What you are asked to do:
Type again, exactly, the lines below from the start through the line that includes "- [x] 限制电梯载重。".

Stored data
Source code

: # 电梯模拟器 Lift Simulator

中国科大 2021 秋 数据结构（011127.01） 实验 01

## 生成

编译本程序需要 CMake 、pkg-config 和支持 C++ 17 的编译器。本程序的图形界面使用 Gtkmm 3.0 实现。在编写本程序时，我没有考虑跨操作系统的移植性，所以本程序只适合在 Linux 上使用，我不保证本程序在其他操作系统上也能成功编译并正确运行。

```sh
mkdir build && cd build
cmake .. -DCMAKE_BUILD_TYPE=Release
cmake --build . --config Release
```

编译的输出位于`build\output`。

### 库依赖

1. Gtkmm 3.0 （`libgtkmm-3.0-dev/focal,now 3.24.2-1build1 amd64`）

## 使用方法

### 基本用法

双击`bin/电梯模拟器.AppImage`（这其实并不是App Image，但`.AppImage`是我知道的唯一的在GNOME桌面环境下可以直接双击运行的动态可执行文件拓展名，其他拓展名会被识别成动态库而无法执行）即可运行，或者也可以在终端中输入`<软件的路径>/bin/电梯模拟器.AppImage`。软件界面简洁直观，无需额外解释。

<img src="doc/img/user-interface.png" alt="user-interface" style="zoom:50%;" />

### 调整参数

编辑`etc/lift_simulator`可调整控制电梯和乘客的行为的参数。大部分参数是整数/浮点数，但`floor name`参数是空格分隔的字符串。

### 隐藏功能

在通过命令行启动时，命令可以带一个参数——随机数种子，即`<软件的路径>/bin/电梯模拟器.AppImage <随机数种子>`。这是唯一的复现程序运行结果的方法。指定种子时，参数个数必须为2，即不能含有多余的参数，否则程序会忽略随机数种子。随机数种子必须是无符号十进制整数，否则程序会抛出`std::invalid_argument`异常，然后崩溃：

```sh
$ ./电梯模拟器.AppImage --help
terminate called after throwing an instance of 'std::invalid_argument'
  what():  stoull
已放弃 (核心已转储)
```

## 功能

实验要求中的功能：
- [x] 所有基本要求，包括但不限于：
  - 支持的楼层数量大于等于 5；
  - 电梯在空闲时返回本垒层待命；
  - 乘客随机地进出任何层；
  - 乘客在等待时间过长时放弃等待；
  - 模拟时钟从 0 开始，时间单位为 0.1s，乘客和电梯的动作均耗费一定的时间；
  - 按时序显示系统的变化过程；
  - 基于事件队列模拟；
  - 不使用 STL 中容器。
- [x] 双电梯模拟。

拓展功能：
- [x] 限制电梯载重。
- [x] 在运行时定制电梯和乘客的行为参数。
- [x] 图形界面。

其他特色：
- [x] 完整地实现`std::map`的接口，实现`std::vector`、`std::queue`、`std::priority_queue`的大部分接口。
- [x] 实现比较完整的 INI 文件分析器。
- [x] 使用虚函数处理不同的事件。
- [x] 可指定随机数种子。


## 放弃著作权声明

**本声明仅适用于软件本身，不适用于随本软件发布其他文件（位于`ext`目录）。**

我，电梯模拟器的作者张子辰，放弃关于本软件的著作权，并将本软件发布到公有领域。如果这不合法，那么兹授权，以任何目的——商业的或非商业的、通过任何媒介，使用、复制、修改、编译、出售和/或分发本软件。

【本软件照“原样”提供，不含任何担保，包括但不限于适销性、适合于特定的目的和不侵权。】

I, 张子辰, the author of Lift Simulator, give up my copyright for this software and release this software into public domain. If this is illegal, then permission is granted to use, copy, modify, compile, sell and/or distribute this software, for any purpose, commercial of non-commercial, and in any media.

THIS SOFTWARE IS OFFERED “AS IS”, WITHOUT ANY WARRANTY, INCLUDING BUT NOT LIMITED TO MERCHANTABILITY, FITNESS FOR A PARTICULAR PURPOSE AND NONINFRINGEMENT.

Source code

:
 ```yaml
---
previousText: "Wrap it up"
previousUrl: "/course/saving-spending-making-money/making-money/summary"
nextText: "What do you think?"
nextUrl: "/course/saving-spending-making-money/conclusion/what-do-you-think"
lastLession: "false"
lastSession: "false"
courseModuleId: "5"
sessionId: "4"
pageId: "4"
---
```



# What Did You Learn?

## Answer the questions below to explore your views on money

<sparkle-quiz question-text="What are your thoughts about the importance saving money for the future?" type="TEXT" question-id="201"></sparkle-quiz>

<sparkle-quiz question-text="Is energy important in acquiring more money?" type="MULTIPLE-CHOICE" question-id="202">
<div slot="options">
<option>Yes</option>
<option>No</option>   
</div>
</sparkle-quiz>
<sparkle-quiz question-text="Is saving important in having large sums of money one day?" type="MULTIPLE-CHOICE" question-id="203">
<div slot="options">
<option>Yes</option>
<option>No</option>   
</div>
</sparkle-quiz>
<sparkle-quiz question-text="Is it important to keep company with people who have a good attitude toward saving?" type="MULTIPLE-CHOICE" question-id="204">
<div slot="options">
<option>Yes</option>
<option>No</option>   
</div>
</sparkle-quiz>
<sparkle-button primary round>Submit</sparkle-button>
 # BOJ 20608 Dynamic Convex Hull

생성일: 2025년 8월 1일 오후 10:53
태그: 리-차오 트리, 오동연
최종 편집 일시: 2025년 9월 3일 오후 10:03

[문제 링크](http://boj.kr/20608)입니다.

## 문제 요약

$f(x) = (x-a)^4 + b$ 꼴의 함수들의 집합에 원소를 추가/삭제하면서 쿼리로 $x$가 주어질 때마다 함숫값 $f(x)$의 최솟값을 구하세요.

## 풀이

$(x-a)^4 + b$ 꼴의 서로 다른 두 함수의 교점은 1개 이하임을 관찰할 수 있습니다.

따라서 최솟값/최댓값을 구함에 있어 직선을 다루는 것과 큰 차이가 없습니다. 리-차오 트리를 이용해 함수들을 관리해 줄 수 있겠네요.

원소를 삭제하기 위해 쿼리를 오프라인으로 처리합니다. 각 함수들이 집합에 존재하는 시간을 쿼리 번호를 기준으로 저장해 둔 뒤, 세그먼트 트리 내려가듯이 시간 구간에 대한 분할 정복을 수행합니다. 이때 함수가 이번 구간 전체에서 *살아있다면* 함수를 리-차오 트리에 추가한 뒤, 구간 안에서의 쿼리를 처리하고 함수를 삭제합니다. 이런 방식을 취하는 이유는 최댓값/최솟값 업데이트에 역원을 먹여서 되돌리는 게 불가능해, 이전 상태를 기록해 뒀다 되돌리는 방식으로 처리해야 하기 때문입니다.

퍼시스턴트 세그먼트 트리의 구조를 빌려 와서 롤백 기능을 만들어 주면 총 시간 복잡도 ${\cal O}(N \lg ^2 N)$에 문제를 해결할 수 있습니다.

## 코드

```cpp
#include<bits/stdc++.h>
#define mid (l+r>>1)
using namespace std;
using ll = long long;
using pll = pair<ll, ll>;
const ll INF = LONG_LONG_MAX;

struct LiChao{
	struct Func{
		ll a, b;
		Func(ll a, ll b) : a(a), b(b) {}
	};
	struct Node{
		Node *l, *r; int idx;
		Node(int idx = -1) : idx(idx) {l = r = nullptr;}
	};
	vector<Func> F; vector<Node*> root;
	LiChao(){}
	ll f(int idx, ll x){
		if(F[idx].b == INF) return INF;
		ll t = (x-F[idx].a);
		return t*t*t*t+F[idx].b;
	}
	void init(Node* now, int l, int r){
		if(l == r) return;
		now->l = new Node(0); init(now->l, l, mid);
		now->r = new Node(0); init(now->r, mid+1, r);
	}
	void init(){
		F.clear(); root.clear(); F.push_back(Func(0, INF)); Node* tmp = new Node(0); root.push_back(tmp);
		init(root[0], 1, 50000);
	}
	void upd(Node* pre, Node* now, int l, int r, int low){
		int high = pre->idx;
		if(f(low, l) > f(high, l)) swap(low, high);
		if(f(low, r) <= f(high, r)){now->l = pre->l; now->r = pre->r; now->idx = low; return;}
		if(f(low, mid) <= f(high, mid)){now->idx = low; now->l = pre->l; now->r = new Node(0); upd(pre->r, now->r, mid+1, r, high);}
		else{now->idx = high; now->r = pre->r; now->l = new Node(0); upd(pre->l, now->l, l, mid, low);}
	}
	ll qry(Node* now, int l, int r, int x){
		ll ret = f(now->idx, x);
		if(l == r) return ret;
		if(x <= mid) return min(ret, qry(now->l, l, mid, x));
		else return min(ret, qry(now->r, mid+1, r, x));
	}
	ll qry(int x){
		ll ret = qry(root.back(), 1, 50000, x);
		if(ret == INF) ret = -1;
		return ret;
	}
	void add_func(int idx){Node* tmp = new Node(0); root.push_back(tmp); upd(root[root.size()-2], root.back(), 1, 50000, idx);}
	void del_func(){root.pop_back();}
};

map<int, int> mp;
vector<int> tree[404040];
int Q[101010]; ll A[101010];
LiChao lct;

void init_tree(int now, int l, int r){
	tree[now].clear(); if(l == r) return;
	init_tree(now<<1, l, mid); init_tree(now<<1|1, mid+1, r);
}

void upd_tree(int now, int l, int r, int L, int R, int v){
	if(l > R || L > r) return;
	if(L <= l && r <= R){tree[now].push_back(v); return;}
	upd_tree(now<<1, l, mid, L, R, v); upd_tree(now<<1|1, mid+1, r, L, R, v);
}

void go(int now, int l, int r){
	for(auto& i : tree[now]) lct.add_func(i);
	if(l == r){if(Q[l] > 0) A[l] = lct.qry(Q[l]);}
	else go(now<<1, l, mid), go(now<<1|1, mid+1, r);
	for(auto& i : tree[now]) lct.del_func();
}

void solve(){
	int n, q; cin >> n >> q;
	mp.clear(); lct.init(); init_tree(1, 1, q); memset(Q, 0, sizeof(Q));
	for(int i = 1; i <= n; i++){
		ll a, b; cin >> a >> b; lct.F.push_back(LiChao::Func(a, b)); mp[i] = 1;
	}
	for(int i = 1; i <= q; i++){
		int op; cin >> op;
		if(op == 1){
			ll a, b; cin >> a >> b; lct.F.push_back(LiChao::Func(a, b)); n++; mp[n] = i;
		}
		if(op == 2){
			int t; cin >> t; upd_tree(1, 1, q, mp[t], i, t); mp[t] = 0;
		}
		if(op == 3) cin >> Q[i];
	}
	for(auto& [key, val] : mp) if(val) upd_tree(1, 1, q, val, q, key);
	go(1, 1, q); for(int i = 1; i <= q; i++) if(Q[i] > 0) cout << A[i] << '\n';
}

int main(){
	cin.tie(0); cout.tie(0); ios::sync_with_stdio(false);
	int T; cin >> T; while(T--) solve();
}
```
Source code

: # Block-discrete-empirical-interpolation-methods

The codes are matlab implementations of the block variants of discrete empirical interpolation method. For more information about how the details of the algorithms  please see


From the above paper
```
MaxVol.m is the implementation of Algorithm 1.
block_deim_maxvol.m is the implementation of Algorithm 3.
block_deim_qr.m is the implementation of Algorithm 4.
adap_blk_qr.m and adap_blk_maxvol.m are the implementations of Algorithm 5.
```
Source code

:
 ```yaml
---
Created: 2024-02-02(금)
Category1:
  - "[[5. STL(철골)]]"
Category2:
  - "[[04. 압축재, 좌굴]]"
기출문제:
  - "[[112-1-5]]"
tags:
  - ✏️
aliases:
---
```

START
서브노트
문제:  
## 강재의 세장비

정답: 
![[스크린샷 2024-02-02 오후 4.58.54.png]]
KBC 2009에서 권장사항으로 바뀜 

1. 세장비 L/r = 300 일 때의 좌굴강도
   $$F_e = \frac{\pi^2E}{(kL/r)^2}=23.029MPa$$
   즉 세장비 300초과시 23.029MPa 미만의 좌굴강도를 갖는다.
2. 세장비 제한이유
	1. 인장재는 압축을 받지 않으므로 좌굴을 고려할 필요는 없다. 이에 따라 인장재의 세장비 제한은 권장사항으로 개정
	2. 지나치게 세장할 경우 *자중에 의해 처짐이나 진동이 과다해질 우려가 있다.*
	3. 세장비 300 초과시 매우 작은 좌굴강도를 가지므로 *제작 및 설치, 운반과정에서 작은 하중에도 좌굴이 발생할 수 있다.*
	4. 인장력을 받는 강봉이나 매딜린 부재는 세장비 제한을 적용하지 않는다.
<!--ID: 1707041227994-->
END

Written solution:
Source code

: # 电梯模拟器 Lift Simulator

中国科大 2021 秋 数据结构（011127.01） 实验 01

## 生成

编译本程序需要 CMake 、pkg-config 和支持 C++ 17 的编译器。本程序的图形界面使用 Gtkmm 3.0 实现。在编写本程序时，我没有考虑跨操作系统的移植性，所以本程序只适合在 Linux 上使用，我不保证本程序在其他操作系统上也能成功编译并正确运行。

```sh
mkdir build && cd build
cmake .. -DCMAKE_BUILD_TYPE=Release
cmake --build . --config Release
```

编译的输出位于`build\output`。

### 库依赖

1. Gtkmm 3.0 （`libgtkmm-3.0-dev/focal,now 3.24.2-1build1 amd64`）

## 使用方法

### 基本用法

双击`bin/电梯模拟器.AppImage`（这其实并不是App Image，但`.AppImage`是我知道的唯一的在GNOME桌面环境下可以直接双击运行的动态可执行文件拓展名，其他拓展名会被识别成动态库而无法执行）即可运行，或者也可以在终端中输入`<软件的路径>/bin/电梯模拟器.AppImage`。软件界面简洁直观，无需额外解释。

<img src="doc/img/user-interface.png" alt="user-interface" style="zoom:50%;" />

### 调整参数

编辑`etc/lift_simulator`可调整控制电梯和乘客的行为的参数。大部分参数是整数/浮点数，但`floor name`参数是空格分隔的字符串。

### 隐藏功能

在通过命令行启动时，命令可以带一个参数——随机数种子，即`<软件的路径>/bin/电梯模拟器.AppImage <随机数种子>`。这是唯一的复现程序运行结果的方法。指定种子时，参数个数必须为2，即不能含有多余的参数，否则程序会忽略随机数种子。随机数种子必须是无符号十进制整数，否则程序会抛出`std::invalid_argument`异常，然后崩溃：

```sh
$ ./电梯模拟器.AppImage --help
terminate called after throwing an instance of 'std::invalid_argument'
  what():  stoull
已放弃 (核心已转储)
```

## 功能

实验要求中的功能：
- [x] 所有基本要求，包括但不限于：
  - 支持的楼层数量大于等于 5；
  - 电梯在空闲时返回本垒层待命；
  - 乘客随机地进出任何层；
  - 乘客在等待时间过长时放弃等待；
  - 模拟时钟从 0 开始，时间单位为 0.1s，乘客和电梯的动作均耗费一定的时间；
  - 按时序显示系统的变化过程；
  - 基于事件队列模拟；
  - 不使用 STL 中容器。
- [x] 双电梯模拟。

拓展功能：
- [x] 限制电梯载重。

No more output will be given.